[Opening Data for this exercise section]

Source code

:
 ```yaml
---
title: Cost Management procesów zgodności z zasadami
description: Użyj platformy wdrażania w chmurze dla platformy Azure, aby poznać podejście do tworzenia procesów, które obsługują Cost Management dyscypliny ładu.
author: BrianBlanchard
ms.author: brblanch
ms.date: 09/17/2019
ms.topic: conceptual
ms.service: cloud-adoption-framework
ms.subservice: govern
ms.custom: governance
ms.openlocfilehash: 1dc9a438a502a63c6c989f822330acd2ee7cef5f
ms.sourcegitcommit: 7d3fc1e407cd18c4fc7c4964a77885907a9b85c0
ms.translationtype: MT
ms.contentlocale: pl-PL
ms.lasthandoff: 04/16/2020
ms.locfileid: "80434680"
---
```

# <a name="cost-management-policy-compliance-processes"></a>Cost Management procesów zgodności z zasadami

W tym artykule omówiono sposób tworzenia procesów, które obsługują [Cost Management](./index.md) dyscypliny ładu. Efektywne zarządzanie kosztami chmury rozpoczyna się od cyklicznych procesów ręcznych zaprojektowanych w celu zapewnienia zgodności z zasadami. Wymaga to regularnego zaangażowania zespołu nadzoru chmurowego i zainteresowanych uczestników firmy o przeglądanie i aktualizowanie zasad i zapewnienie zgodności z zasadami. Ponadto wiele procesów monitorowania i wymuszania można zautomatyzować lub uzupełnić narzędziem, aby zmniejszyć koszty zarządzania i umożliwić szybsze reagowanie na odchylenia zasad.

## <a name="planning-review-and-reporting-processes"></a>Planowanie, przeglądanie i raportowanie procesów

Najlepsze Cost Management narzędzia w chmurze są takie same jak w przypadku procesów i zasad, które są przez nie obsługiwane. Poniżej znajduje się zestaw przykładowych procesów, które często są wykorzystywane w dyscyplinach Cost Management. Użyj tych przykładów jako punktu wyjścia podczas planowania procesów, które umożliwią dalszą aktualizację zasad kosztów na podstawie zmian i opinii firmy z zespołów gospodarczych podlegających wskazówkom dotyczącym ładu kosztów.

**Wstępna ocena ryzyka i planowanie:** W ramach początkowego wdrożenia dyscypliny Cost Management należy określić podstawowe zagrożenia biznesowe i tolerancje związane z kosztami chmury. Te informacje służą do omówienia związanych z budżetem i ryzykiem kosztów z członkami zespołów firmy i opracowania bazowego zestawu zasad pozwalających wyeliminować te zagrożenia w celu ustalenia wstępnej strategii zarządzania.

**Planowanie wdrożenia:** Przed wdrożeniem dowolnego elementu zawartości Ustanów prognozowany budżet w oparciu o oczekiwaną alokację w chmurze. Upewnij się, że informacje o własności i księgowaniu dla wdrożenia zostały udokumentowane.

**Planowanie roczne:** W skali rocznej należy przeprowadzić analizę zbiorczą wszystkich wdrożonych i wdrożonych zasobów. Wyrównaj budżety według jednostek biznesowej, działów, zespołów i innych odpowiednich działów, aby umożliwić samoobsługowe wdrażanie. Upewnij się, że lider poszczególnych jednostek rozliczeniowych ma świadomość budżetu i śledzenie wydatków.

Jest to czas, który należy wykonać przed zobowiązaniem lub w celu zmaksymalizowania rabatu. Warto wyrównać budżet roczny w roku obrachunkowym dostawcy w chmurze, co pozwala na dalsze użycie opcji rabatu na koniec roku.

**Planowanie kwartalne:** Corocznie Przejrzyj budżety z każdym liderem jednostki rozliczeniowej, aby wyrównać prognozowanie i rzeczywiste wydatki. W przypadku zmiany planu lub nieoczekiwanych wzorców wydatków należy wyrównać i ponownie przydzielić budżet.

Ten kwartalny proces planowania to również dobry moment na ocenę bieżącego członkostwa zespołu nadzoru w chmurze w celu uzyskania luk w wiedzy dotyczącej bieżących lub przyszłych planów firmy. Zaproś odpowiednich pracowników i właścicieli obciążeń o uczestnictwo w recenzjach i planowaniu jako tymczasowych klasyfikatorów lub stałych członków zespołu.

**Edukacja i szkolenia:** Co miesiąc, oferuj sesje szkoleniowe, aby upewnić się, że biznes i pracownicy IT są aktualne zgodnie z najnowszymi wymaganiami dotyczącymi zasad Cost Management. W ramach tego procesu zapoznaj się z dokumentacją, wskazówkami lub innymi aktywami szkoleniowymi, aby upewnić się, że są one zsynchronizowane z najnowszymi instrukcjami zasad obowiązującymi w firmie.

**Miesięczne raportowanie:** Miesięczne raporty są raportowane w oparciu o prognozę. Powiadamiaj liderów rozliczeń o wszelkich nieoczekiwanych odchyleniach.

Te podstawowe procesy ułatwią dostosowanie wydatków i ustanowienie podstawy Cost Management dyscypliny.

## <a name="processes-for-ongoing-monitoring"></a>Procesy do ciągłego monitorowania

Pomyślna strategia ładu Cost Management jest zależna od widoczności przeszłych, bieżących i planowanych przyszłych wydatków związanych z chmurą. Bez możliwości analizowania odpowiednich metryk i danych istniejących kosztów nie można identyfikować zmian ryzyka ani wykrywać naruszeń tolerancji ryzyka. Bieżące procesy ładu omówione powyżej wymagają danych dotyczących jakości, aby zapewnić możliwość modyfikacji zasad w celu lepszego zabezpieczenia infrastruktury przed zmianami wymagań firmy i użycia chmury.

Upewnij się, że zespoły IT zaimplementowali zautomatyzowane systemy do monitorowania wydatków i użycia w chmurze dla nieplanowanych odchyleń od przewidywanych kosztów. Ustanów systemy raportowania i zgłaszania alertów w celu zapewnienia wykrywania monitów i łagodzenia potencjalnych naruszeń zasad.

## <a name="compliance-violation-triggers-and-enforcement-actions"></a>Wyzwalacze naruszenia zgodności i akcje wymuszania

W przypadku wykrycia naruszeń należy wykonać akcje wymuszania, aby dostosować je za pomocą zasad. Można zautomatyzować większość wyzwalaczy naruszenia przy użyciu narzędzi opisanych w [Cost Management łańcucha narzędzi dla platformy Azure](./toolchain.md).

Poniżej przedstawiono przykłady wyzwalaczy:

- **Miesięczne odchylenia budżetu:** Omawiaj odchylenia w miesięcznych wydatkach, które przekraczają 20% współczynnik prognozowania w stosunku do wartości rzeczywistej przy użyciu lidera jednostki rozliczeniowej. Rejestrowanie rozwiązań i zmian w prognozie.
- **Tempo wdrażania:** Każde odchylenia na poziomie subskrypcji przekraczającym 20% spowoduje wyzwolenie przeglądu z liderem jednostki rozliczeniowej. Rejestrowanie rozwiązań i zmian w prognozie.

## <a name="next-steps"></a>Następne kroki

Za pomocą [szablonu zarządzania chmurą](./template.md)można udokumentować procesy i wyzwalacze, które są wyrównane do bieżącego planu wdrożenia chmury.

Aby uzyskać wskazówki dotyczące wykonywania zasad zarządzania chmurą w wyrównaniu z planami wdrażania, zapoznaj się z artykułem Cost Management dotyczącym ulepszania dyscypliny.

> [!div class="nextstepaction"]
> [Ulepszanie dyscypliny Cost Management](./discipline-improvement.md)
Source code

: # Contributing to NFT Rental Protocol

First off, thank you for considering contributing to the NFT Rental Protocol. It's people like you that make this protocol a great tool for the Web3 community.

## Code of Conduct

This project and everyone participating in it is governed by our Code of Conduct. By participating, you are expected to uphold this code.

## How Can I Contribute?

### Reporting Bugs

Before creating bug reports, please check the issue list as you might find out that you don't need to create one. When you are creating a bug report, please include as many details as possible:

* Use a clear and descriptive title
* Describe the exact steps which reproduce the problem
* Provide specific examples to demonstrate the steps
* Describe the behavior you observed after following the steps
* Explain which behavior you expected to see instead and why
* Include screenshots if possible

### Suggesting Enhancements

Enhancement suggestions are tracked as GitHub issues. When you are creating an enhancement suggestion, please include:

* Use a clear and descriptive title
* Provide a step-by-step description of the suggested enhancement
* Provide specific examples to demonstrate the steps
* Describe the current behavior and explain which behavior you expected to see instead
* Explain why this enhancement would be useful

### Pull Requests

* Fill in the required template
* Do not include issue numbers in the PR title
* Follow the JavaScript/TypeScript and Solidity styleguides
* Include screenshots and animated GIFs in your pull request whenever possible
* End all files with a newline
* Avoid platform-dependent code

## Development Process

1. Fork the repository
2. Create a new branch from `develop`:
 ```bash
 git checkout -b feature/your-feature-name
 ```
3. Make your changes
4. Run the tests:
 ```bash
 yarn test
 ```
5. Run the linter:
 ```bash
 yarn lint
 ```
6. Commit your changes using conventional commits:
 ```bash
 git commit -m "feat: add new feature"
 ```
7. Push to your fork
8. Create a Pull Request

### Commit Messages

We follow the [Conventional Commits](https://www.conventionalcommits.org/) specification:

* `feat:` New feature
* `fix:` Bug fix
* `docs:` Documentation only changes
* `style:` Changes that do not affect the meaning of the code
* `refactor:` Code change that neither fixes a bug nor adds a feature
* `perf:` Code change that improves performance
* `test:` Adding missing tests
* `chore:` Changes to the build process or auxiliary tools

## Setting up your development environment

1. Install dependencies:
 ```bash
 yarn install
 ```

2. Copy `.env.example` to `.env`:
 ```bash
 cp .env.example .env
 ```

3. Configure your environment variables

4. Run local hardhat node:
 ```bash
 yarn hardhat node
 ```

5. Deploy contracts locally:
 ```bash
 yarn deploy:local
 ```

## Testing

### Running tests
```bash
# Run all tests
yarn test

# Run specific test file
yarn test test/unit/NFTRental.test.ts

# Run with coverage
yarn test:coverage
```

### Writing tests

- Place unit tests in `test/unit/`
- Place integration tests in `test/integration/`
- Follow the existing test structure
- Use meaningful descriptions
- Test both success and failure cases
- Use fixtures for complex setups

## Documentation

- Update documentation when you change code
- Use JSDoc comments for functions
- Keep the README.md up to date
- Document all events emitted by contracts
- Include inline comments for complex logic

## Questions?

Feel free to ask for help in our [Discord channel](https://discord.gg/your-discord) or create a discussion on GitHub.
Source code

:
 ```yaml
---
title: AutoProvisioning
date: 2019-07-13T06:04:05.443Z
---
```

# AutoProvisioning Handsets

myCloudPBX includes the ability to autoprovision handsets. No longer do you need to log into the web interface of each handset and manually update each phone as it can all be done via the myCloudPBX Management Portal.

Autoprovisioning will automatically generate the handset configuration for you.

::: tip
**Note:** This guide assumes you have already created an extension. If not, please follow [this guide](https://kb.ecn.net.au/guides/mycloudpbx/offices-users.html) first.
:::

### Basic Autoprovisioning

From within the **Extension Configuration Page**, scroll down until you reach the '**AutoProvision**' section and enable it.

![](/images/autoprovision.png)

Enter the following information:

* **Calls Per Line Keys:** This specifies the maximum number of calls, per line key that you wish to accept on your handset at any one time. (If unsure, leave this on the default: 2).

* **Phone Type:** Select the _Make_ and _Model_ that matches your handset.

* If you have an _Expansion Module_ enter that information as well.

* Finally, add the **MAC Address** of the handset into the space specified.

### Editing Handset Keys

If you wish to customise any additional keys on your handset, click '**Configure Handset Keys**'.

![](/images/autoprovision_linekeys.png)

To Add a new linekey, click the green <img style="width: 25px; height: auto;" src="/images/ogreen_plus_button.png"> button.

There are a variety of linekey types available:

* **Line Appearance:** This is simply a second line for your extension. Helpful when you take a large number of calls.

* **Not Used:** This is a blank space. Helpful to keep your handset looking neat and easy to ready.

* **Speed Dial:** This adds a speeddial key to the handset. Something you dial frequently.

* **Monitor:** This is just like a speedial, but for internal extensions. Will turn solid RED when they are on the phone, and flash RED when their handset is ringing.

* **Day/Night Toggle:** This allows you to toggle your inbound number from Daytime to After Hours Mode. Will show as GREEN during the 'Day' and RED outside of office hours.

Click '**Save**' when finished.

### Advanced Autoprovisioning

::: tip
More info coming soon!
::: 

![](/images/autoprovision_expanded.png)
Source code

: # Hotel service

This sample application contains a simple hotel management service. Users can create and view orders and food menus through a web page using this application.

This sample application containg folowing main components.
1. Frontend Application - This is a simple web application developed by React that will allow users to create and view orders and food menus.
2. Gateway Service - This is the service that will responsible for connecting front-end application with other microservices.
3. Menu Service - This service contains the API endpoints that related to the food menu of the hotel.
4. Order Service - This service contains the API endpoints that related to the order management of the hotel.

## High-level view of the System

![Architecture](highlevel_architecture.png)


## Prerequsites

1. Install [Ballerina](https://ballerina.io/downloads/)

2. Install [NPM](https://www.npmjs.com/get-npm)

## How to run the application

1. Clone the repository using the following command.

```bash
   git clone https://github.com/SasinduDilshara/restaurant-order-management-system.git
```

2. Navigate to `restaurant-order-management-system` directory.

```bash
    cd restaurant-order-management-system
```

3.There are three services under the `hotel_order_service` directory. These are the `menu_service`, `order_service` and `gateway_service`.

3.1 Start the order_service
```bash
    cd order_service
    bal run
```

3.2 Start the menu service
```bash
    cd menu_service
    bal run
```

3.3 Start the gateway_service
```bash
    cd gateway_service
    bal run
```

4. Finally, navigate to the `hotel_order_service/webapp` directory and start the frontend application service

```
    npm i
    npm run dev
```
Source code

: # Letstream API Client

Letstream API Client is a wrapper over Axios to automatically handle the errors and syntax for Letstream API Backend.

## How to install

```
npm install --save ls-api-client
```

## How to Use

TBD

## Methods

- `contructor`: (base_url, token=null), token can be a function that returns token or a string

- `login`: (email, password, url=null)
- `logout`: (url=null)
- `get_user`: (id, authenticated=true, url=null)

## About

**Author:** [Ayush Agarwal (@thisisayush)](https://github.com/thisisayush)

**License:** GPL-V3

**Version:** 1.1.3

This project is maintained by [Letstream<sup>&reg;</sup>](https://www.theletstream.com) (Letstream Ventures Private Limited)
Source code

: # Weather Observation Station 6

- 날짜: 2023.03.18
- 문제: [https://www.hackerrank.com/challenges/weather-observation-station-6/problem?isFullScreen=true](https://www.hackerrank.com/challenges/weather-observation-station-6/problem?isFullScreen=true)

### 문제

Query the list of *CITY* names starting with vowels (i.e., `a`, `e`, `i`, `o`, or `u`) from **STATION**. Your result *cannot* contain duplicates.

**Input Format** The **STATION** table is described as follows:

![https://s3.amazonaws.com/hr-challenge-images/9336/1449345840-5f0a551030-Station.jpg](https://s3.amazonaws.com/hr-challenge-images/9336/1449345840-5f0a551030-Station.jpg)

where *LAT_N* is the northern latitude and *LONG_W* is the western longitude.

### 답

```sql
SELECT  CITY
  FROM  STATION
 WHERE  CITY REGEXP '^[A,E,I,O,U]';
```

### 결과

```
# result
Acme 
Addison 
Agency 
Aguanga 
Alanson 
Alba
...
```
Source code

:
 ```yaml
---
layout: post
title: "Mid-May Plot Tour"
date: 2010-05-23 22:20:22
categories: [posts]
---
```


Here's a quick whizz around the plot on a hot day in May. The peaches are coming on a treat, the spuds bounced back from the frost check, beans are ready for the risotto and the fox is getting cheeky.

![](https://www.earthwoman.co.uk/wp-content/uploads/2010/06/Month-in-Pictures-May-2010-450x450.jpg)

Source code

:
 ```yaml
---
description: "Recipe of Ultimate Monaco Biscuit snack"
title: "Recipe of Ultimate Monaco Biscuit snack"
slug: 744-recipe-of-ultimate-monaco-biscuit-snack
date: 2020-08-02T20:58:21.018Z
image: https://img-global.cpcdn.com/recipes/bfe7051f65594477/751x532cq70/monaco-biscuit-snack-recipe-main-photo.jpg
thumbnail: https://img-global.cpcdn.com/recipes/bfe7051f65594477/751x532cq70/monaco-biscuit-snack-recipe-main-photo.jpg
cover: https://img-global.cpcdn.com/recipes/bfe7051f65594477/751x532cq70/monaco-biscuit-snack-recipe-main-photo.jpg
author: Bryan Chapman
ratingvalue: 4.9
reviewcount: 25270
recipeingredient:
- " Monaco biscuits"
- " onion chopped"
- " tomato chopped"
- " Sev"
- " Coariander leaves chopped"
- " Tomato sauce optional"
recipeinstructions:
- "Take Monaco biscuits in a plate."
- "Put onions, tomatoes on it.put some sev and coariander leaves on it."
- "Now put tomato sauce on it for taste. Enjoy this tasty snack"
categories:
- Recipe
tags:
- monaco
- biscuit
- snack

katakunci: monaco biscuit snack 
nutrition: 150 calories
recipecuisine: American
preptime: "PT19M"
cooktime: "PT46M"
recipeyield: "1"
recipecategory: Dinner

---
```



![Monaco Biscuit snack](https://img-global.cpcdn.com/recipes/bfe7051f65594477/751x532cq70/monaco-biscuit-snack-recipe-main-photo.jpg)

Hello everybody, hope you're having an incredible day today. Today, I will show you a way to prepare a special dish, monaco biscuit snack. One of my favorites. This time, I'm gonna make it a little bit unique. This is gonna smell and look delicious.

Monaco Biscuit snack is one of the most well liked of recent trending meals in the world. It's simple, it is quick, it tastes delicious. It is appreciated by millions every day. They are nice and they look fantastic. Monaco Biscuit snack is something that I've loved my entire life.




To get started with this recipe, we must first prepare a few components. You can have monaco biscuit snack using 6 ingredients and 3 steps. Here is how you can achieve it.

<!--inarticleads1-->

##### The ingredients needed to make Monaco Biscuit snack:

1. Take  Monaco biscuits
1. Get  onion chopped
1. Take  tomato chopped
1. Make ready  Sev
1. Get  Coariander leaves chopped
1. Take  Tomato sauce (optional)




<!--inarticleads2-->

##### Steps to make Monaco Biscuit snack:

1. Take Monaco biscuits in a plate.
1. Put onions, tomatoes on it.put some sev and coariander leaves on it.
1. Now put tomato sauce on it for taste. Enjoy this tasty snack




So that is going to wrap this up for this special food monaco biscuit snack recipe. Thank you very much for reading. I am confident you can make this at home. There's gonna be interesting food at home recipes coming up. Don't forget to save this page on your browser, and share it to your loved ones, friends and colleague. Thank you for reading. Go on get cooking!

[Closing Data for this exercise section]

● Assignment
I need every line of the material that includes "repository", so please copy them out.

● Result for this exercise
1. Fork the repository
1. Clone the repository using the following command.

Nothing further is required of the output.